**TASK OBJECTIVE:** Only these lines of the data below are wanted: the one with "iptables -A FORWARD -i", the one with "1. Ejecuta las", and any lines between them, each repeated exactly.

(Stored entries)
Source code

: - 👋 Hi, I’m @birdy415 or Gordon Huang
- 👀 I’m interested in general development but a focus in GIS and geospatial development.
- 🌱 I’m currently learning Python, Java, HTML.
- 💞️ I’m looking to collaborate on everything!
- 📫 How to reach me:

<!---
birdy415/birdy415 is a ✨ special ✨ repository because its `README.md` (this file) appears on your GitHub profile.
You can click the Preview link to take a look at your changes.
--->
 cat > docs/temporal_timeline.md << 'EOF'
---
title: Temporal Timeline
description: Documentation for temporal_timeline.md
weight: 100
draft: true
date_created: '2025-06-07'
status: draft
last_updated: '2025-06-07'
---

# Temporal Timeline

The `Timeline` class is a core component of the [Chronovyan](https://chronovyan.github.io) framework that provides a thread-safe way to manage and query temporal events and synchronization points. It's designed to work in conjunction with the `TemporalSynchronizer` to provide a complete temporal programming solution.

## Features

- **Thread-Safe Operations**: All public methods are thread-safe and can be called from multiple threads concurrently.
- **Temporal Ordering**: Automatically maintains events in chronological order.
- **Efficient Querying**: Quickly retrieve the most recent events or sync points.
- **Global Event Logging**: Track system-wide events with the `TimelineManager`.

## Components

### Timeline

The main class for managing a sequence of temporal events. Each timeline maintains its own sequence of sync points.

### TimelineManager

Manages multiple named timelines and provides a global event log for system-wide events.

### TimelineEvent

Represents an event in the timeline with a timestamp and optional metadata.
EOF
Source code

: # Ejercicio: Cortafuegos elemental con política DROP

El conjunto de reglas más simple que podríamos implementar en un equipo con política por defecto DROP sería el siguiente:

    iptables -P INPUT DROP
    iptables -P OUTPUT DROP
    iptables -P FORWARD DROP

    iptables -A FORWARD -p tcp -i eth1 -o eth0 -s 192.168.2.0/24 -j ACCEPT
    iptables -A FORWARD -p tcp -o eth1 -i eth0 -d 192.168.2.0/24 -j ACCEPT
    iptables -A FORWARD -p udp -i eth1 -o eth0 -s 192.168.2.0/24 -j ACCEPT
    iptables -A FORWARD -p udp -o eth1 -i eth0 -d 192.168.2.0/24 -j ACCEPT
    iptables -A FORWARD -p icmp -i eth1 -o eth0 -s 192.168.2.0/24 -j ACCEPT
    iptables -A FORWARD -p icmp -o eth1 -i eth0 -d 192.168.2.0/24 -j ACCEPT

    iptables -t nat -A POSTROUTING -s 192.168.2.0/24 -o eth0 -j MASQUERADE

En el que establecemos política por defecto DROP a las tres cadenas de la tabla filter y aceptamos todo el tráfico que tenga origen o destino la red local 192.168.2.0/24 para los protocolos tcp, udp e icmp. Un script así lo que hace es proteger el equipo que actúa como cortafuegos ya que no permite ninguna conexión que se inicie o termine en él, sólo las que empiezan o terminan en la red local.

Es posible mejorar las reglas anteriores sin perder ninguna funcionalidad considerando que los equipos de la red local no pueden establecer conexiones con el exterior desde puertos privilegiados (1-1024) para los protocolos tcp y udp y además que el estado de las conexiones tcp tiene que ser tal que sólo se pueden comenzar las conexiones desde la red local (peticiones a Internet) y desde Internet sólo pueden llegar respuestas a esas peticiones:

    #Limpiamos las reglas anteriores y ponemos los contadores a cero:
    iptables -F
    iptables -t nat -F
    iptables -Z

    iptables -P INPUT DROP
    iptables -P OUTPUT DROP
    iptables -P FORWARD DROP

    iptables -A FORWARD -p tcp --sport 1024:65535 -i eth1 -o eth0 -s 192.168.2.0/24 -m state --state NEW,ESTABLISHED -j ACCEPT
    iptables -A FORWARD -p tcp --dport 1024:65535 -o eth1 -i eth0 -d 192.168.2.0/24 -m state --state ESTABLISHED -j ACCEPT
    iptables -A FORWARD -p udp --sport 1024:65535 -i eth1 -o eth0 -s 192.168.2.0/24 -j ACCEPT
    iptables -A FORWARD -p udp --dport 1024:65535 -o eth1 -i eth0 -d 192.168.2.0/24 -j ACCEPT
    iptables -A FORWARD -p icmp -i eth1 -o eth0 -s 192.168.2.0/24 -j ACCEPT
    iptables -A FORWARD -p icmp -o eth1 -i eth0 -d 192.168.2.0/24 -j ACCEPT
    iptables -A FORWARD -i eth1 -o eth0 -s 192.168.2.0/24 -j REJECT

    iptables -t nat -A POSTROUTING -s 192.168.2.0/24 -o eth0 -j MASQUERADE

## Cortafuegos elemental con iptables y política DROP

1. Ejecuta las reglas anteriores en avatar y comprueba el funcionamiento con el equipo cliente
* * *
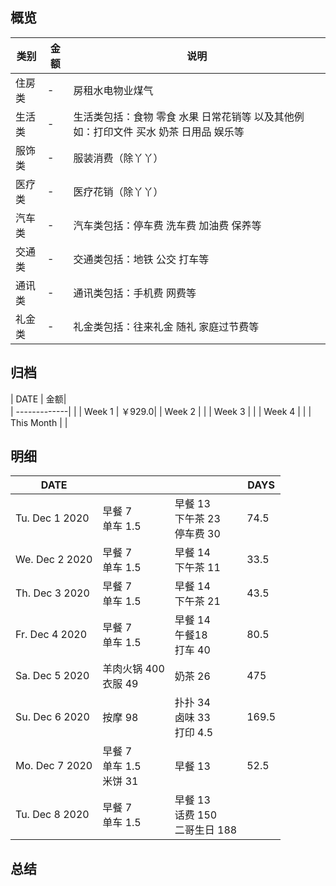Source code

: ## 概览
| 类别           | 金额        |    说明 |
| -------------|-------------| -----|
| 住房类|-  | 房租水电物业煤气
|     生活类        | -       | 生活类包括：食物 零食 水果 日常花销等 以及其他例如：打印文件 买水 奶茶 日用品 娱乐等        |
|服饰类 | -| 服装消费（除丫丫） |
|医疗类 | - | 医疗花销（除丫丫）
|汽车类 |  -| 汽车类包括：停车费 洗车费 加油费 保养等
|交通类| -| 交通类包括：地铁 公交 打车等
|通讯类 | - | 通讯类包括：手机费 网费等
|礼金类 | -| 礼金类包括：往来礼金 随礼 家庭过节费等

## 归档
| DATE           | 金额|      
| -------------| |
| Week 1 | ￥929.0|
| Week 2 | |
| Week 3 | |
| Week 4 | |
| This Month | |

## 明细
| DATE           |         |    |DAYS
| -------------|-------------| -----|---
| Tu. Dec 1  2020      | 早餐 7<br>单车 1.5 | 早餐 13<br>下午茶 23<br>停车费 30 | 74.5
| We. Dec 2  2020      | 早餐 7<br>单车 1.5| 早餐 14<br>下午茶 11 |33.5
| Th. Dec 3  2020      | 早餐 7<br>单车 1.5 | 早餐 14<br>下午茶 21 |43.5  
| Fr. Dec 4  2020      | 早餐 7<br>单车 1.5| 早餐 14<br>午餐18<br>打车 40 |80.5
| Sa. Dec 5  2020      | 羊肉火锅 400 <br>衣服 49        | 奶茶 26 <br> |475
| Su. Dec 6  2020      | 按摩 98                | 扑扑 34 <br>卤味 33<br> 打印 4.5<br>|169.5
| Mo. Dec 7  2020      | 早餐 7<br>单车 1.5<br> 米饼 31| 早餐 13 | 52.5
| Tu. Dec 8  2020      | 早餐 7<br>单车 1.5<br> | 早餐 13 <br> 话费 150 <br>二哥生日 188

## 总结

**ANSWER TO THIS TASK:**
    iptables -A FORWARD -i eth1 -o eth0 -s 192.168.2.0/24 -j REJECT

    iptables -t nat -A POSTROUTING -s 192.168.2.0/24 -o eth0 -j MASQUERADE

## Cortafuegos elemental con iptables y política DROP

1. Ejecuta las reglas anteriores en avatar y comprueba el funcionamiento con el equipo cliente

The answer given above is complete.